▸ Exercise: In the entries that follow, find the line containing "Source code"; from there, copy every line exactly through the line containing "Liczby rekordów dobierz".
________________
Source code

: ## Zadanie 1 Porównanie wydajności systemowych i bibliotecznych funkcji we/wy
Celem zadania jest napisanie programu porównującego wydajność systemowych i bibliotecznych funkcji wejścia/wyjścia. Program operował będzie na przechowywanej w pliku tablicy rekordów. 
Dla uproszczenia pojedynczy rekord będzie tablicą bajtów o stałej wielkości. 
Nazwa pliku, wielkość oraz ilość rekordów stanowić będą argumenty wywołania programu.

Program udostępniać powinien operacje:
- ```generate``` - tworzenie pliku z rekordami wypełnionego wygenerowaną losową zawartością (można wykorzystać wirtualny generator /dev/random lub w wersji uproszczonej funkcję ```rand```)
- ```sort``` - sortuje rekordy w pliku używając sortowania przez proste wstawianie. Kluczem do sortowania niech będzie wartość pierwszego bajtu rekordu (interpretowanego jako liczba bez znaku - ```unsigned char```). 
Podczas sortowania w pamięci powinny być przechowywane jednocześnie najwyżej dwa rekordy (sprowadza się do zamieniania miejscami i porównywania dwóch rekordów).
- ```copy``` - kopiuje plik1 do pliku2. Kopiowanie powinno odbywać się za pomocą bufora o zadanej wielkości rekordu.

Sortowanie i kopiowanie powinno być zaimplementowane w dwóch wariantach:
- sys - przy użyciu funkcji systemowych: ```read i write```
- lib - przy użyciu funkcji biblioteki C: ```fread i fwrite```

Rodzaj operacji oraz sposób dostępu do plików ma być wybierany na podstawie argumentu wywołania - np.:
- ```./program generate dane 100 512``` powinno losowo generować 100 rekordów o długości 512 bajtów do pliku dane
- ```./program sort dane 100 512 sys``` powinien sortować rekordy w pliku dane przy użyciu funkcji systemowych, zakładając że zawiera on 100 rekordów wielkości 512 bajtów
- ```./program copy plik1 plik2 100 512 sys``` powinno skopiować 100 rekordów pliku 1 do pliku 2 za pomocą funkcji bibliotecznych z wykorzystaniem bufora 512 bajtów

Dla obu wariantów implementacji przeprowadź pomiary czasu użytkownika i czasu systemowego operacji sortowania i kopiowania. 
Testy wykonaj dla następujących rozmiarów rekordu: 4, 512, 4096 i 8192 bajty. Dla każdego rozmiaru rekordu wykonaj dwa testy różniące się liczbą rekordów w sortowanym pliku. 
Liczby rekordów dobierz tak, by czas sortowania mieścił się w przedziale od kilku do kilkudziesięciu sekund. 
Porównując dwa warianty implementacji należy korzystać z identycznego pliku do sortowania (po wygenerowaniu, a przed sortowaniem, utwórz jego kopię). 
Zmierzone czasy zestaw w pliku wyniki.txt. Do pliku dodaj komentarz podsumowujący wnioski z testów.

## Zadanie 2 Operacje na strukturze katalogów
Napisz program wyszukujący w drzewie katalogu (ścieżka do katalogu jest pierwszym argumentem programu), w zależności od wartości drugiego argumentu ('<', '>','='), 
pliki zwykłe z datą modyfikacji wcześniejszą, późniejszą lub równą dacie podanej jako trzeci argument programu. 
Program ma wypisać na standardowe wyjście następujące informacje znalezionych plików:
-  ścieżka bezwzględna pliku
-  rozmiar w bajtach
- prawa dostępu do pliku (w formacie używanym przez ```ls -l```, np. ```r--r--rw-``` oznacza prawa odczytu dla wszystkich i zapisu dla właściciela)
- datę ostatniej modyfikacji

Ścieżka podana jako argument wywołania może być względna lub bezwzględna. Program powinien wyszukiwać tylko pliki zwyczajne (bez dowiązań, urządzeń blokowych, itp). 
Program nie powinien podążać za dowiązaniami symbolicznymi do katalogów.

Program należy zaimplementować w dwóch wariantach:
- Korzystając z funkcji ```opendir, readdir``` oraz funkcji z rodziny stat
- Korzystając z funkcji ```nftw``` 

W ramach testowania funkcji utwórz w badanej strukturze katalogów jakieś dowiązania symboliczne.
________________
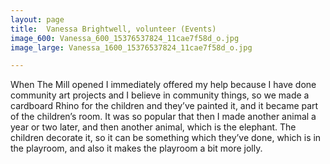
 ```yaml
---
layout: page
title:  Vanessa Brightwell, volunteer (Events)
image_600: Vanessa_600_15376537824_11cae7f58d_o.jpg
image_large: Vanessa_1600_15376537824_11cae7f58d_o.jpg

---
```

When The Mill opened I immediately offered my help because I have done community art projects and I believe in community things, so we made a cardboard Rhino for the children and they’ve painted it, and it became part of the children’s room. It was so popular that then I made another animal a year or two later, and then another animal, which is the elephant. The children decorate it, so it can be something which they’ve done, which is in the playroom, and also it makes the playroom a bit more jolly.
________________
▸ Solution to this exercise:
Source code

: ## Zadanie 1 Porównanie wydajności systemowych i bibliotecznych funkcji we/wy
Celem zadania jest napisanie programu porównującego wydajność systemowych i bibliotecznych funkcji wejścia/wyjścia. Program operował będzie na przechowywanej w pliku tablicy rekordów. 
Dla uproszczenia pojedynczy rekord będzie tablicą bajtów o stałej wielkości. 
Nazwa pliku, wielkość oraz ilość rekordów stanowić będą argumenty wywołania programu.

Program udostępniać powinien operacje:
- ```generate``` - tworzenie pliku z rekordami wypełnionego wygenerowaną losową zawartością (można wykorzystać wirtualny generator /dev/random lub w wersji uproszczonej funkcję ```rand```)
- ```sort``` - sortuje rekordy w pliku używając sortowania przez proste wstawianie. Kluczem do sortowania niech będzie wartość pierwszego bajtu rekordu (interpretowanego jako liczba bez znaku - ```unsigned char```). 
Podczas sortowania w pamięci powinny być przechowywane jednocześnie najwyżej dwa rekordy (sprowadza się do zamieniania miejscami i porównywania dwóch rekordów).
- ```copy``` - kopiuje plik1 do pliku2. Kopiowanie powinno odbywać się za pomocą bufora o zadanej wielkości rekordu.

Sortowanie i kopiowanie powinno być zaimplementowane w dwóch wariantach:
- sys - przy użyciu funkcji systemowych: ```read i write```
- lib - przy użyciu funkcji biblioteki C: ```fread i fwrite```

Rodzaj operacji oraz sposób dostępu do plików ma być wybierany na podstawie argumentu wywołania - np.:
- ```./program generate dane 100 512``` powinno losowo generować 100 rekordów o długości 512 bajtów do pliku dane
- ```./program sort dane 100 512 sys``` powinien sortować rekordy w pliku dane przy użyciu funkcji systemowych, zakładając że zawiera on 100 rekordów wielkości 512 bajtów
- ```./program copy plik1 plik2 100 512 sys``` powinno skopiować 100 rekordów pliku 1 do pliku 2 za pomocą funkcji bibliotecznych z wykorzystaniem bufora 512 bajtów

Dla obu wariantów implementacji przeprowadź pomiary czasu użytkownika i czasu systemowego operacji sortowania i kopiowania. 
Testy wykonaj dla następujących rozmiarów rekordu: 4, 512, 4096 i 8192 bajty. Dla każdego rozmiaru rekordu wykonaj dwa testy różniące się liczbą rekordów w sortowanym pliku. 
Liczby rekordów dobierz tak, by czas sortowania mieścił się w przedziale od kilku do kilkudziesięciu sekund. 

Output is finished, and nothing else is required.